Presently, Congress is engaged in negotiations on a tax and spending bill that would likely result in significant tax changes beginning next year. Should such a bill pass, we will want to factor such changes into our year-end planning. For now, we’ll need to base our planning on existing law.

The following are some of the tax issues you should consider and the strategies we can employ to help minimize your taxable income and resulting federal tax liability. There is much to review in this email. I suggest skimming the issues, and when you see a topic of interest, go back and read the section carefully. Send me an email or schedule a meeting (link is at the end of this email) if you want more information or an explanation related to your specific tax situation.

2021 Recovery Rebate

Under American Rescue Plan (ARP) Act, passed in March, individuals with income under a certain level are entitled to a recovery rebate tax credit. These are direct payments (sometimes referred to as “stimulus checks”) to individuals by the government.

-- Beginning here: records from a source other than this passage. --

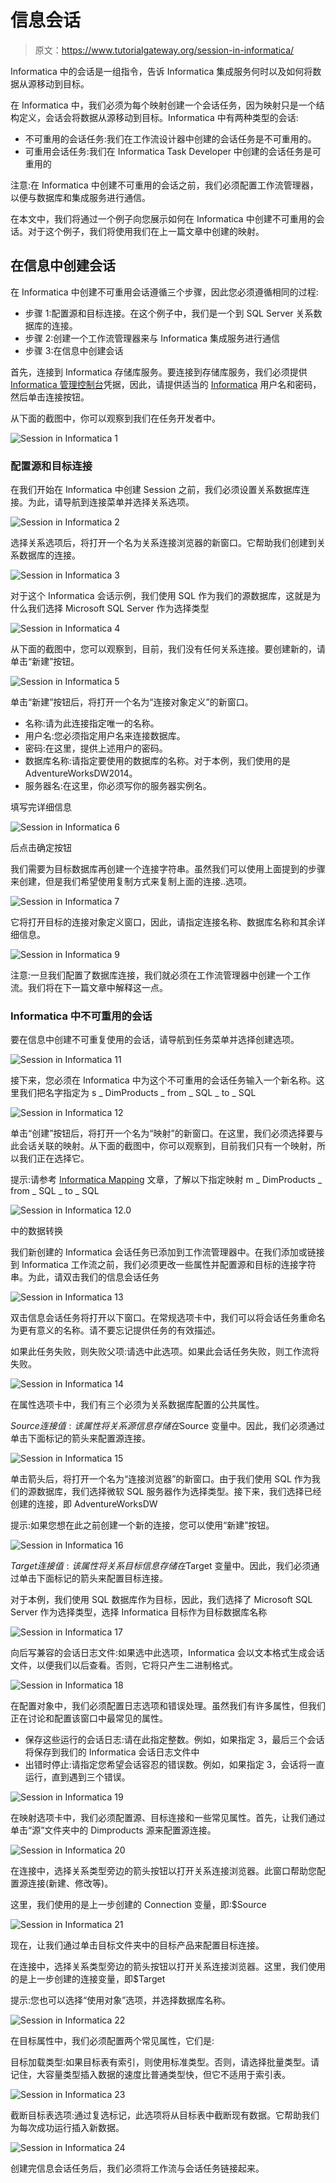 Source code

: # 信息会话

> 原文：<https://www.tutorialgateway.org/session-in-informatica/>

Informatica 中的会话是一组指令，告诉 Informatica 集成服务何时以及如何将数据从源移动到目标。

在 Informatica 中，我们必须为每个映射创建一个会话任务，因为映射只是一个结构定义，会话会将数据从源移动到目标。Informatica 中有两种类型的会话:

*   不可重用的会话任务:我们在工作流设计器中创建的会话任务是不可重用的。
*   可重用会话任务:我们在 Informatica Task Developer 中创建的会话任务是可重用的

注意:在 Informatica 中创建不可重用的会话之前，我们必须配置工作流管理器，以便与数据库和集成服务进行通信。

在本文中，我们将通过一个例子向您展示如何在 Informatica 中创建不可重用的会话。对于这个例子，我们将使用我们在上一篇文章中创建的映射。

## 在信息中创建会话

在 Informatica 中创建不可重用会话遵循三个步骤，因此您必须遵循相同的过程:

*   步骤 1:配置源和目标连接。在这个例子中，我们是一个到 SQL Server 关系数据库的连接。
*   步骤 2:创建一个工作流管理器来与 Informatica 集成服务进行通信
*   步骤 3:在信息中创建会话

首先，连接到 Informatica 存储库服务。要连接到存储库服务，我们必须提供 [Informatica 管理控制台](https://www.tutorialgateway.org/informatica-admin-console/)凭据，因此，请提供适当的 [Informatica](https://www.tutorialgateway.org/informatica/) 用户名和密码，然后单击连接按钮。

从下面的截图中，你可以观察到我们在任务开发者中。

![Session in Informatica 1](img/fa580842d2f10aefc36a0f3b45ea12ae.png)

### 配置源和目标连接

在我们开始在 Informatica 中创建 Session 之前，我们必须设置关系数据库连接。为此，请导航到连接菜单并选择关系选项。

![Session in Informatica 2](img/e14acd2e5010a85d6d86957deb7215ec.png)

选择关系选项后，将打开一个名为关系连接浏览器的新窗口。它帮助我们创建到关系数据库的连接。

![Session in Informatica 3](img/909ae683ca62952610434a3bb90d578f.png)

对于这个 Informatica 会话示例，我们使用 SQL 作为我们的源数据库，这就是为什么我们选择 Microsoft SQL Server 作为选择类型

![Session in Informatica 4](img/7d9b0c743d1ccb8a86b57f9e2939b834.png)

从下面的截图中，您可以观察到，目前，我们没有任何关系连接。要创建新的，请单击“新建”按钮。

![Session in Informatica 5](img/5fffe7075d9f48e311ff02b7fda7663c.png)

单击“新建”按钮后，将打开一个名为“连接对象定义”的新窗口。

*   名称:请为此连接指定唯一的名称。
*   用户名:您必须指定用户名来连接数据库。
*   密码:在这里，提供上述用户的密码。
*   数据库名称:请指定要使用的数据库的名称。对于本例，我们使用的是 AdventureWorksDW2014。
*   服务器名:在这里，你必须写你的服务器实例名。

填写完详细信息

![Session in Informatica 6](img/9fef01c54c6c67fc278c84de3f38f25c.png)

后点击确定按钮

我们需要为目标数据库再创建一个连接字符串。虽然我们可以使用上面提到的步骤来创建，但是我们希望使用复制方式来复制上面的连接..选项。

![Session in Informatica 7](img/f23231cd0fcd973521f74dfb10d63aad.png)

它将打开目标的连接对象定义窗口，因此，请指定连接名称、数据库名称和其余详细信息。

![Session in Informatica 9](img/137a77ed79eae811043cff3f2e21e078.png)

注意:一旦我们配置了数据库连接，我们就必须在工作流管理器中创建一个工作流。我们将在下一篇文章中解释这一点。

### Informatica 中不可重用的会话

要在信息中创建不可重复使用的会话，请导航到任务菜单并选择创建选项。

![Session in Informatica 11](img/62cd279550a7d0e30f0f5f2033494d48.png)

接下来，您必须在 Informatica 中为这个不可重用的会话任务输入一个新名称。这里我们把名字指定为 s _ DimProducts _ from _ SQL _ to _ SQL

![Session in Informatica 12](img/ff77f760a6c26215e06e57fbe5dbe12c.png)

单击“创建”按钮后，将打开一个名为“映射”的新窗口。在这里，我们必须选择要与此会话关联的映射。从下面的截图中，你可以观察到，目前我们只有一个映射，所以我们正在选择它。

提示:请参考 [Informatica Mapping](https://www.tutorialgateway.org/informatica-mapping/) 文章，了解以下指定映射 m _ DimProducts _ from _ SQL _ to _ SQL

![Session in Informatica 12.0](img/691a4dca9fc61abaa30dc01592b31a3a.png)

中的数据转换

我们新创建的 Informatica 会话任务已添加到工作流管理器中。在我们添加或链接到 Informatica 工作流之前，我们必须更改一些属性并配置源和目标的连接字符串。为此，请双击我们的信息会话任务

![Session in Informatica 13](img/ca025e56e7486db5ad749fed9db6bed6.png)

双击信息会话任务将打开以下窗口。在常规选项卡中，我们可以将会话任务重命名为更有意义的名称。请不要忘记提供任务的有效描述。

如果此任务失败，则失败父项:请选中此选项。如果此会话任务失败，则工作流将失败。

![Session in Informatica 14](img/21667402db729ea87eb655c856331dd7.png)

在属性选项卡中，我们有三个必须为关系数据库配置的公共属性。

$Source 连接值:该属性将关系源信息存储在$Source 变量中。因此，我们必须通过单击下面标记的箭头来配置源连接。

![Session in Informatica 15](img/8f72f03238b57cf6ac1b4e59dd3a91de.png)

单击箭头后，将打开一个名为“连接浏览器”的新窗口。由于我们使用 SQL 作为我们的源数据库，我们选择微软 SQL 服务器作为选择类型。接下来，我们选择已经创建的连接，即 AdventureWorksDW

提示:如果您想在此之前创建一个新的连接，您可以使用“新建”按钮。

![Session in Informatica 16](img/5cbc973ab881d8164aaa3926fdd31b28.png)

$Target 连接值:该属性将关系目标信息存储在$Target 变量中。因此，我们必须通过单击下面标记的箭头来配置目标连接。

对于本例，我们使用 SQL 数据库作为目标，因此，我们选择了 Microsoft SQL Server 作为选择类型，选择 Informatica 目标作为目标数据库名称

![Session in Informatica 17](img/b0a41909adf5bf732b036ba778456e5f.png)

向后写兼容的会话日志文件:如果选中此选项，Informatica 会以文本格式生成会话文件，以便我们以后查看。否则，它将只产生二进制格式。

![Session in Informatica 18](img/9ec509ac3fca700dff0ea4c6f330c2a3.png)

在配置对象中，我们必须配置日志选项和错误处理。虽然我们有许多属性，但我们正在讨论和配置该窗口中最常见的属性。

*   保存这些运行的会话日志:请在此指定整数。例如，如果指定 3，最后三个会话将保存到我们的 Informatica 会话日志文件中
*   出错时停止:请指定您希望会话容忍的错误数。例如，如果指定 3，会话将一直运行，直到遇到三个错误。

![Session in Informatica 19](img/26a4bed37e093de696d98ac102bcf319.png)

在映射选项卡中，我们必须配置源、目标连接和一些常见属性。首先，让我们通过单击“源”文件夹中的 Dimproducts 源来配置源连接。

![Session in Informatica 20](img/58b161332f099b7c34abc19d7db77491.png)

在连接中，选择关系类型旁边的箭头按钮以打开关系连接浏览器。此窗口帮助您配置源连接(新建、修改等)。

这里，我们使用的是上一步创建的 Connection 变量，即:$Source

![Session in Informatica 21](img/98c8d944584014f248b504da077a03de.png)

现在，让我们通过单击目标文件夹中的目标产品来配置目标连接。

在连接中，选择关系类型旁边的箭头按钮以打开关系连接浏览器。这里，我们使用的是上一步创建的连接变量，即$Target

提示:您也可以选择“使用对象”选项，并选择数据库名称。

![Session in Informatica 22](img/7122926d9c515ec6049b76c69c447ce9.png)

在目标属性中，我们必须配置两个常见属性，它们是:

目标加载类型:如果目标表有索引，则使用标准类型。否则，请选择批量类型。请记住，大容量类型插入数据的速度比普通类型快，但它不适用于索引表。

![Session in Informatica 23](img/e8f6b6993e9b532ee223e292955c6425.png)

截断目标表选项:通过复选标记，此选项将从目标表中截断现有数据。它帮助我们为每次成功运行插入新数据。

![Session in Informatica 24](img/c6af81b8de4cefb64a7514de33587bde.png)

创建完信息会话任务后，我们必须将工作流与会话任务链接起来。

Single individuals and joint filers are entitled to a payment of $1,400 for each eligible individual. An eligible individual is any individual other than (1) a nonresident alien, (2) a dependent of another taxpayer, and (3) an estate or trust. For these purposes, the term “dependent” includes not just children but also qualifying relatives. The amount of the recovery rebate phases out for income over a certain level. The 2021 recovery rebate began phasing out starting at $75,000 of adjusted gross income (AGI) for an individual ($112,500 for heads of household and $150,000 in the case of a joint return or surviving spouse). It was completely phased out where an individual’s AGI is $80,000 ($120,000 for heads of household and $160,000 in the case of a joint return or surviving spouse).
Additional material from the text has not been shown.